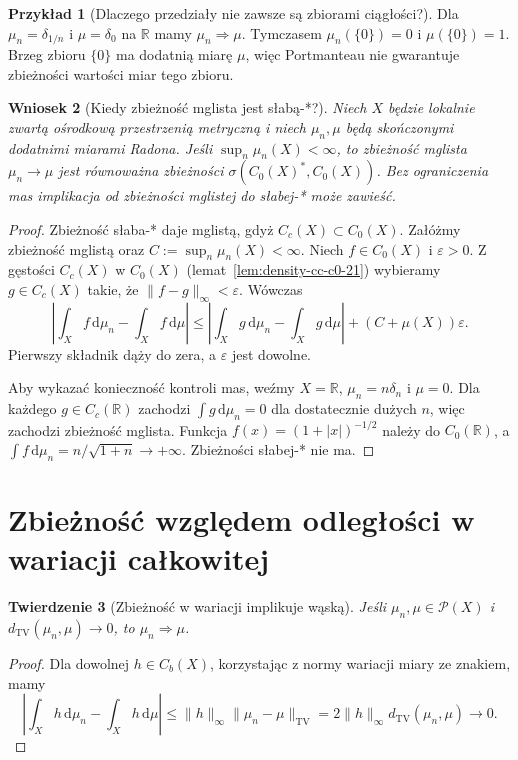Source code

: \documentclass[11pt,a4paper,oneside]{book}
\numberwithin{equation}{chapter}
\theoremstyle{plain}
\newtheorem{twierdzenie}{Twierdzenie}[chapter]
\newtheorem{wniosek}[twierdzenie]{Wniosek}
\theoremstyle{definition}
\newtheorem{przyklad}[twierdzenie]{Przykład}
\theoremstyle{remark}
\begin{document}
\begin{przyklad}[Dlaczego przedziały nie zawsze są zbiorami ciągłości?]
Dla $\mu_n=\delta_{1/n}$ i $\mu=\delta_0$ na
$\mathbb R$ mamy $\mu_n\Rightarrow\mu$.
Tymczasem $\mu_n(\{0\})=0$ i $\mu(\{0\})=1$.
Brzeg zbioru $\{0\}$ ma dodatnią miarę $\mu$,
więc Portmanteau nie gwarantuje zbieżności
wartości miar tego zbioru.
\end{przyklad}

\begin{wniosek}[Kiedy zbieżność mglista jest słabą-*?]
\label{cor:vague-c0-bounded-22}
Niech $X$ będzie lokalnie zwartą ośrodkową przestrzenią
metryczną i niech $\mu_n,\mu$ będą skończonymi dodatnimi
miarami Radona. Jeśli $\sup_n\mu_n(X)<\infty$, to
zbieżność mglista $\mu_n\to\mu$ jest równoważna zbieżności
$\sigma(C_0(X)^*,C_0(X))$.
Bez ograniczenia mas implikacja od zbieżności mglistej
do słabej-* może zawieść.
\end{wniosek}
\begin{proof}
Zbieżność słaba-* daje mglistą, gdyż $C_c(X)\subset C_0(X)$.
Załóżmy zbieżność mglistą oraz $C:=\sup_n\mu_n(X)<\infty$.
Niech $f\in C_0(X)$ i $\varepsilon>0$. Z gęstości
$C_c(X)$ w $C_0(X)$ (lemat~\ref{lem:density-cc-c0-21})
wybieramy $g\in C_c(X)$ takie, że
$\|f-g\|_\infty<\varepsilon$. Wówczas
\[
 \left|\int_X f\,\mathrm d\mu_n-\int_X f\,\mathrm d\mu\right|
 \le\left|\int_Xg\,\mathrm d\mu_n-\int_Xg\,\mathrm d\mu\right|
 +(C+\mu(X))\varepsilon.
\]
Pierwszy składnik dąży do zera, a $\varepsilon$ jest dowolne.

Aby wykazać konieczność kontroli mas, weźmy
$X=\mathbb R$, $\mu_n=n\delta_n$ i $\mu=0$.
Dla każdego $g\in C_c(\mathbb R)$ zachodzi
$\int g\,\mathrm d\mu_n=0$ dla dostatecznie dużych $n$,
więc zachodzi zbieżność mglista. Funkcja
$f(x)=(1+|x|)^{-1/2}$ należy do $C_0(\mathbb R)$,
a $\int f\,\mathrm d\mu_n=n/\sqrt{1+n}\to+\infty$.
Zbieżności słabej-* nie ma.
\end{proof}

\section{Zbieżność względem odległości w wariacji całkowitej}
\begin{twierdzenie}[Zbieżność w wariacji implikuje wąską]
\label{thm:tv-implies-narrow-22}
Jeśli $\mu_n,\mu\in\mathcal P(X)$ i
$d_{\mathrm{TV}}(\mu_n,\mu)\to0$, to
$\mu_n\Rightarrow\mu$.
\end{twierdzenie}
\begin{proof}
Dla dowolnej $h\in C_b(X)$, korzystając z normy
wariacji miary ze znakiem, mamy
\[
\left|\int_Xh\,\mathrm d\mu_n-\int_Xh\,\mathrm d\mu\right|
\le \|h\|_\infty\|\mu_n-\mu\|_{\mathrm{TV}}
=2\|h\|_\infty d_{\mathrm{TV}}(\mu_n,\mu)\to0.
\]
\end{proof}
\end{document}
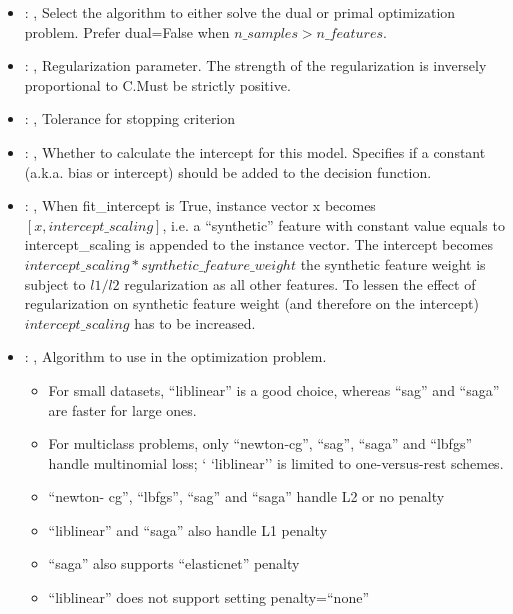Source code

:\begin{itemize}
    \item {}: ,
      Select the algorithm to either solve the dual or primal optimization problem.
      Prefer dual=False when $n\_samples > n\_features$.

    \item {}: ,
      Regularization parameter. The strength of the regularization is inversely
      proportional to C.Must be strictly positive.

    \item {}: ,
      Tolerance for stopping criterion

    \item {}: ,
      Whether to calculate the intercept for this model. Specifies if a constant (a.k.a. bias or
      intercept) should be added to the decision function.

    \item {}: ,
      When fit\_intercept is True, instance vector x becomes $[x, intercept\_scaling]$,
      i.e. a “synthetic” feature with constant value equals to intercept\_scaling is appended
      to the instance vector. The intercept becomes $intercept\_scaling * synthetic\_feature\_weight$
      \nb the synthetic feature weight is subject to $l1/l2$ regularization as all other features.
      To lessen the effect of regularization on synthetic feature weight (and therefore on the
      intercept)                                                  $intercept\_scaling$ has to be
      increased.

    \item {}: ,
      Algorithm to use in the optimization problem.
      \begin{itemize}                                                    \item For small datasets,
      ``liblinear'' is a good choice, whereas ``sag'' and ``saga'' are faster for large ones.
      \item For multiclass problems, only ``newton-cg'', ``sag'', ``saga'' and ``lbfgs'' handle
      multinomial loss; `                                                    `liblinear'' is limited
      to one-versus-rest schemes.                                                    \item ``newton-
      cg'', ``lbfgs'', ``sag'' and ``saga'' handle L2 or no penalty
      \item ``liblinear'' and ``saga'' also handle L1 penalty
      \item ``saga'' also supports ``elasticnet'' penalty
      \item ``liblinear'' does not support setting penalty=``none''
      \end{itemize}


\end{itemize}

- _TASK OBJECTIVE_: If a line in the material above contains "mglista", show that line.

- _RESULT_:
\begin{wniosek}[Kiedy zbieżność mglista jest słabą-*?]
zbieżność mglista $\mu_n\to\mu$ jest równoważna zbieżności
więc zachodzi zbieżność mglista. Funkcja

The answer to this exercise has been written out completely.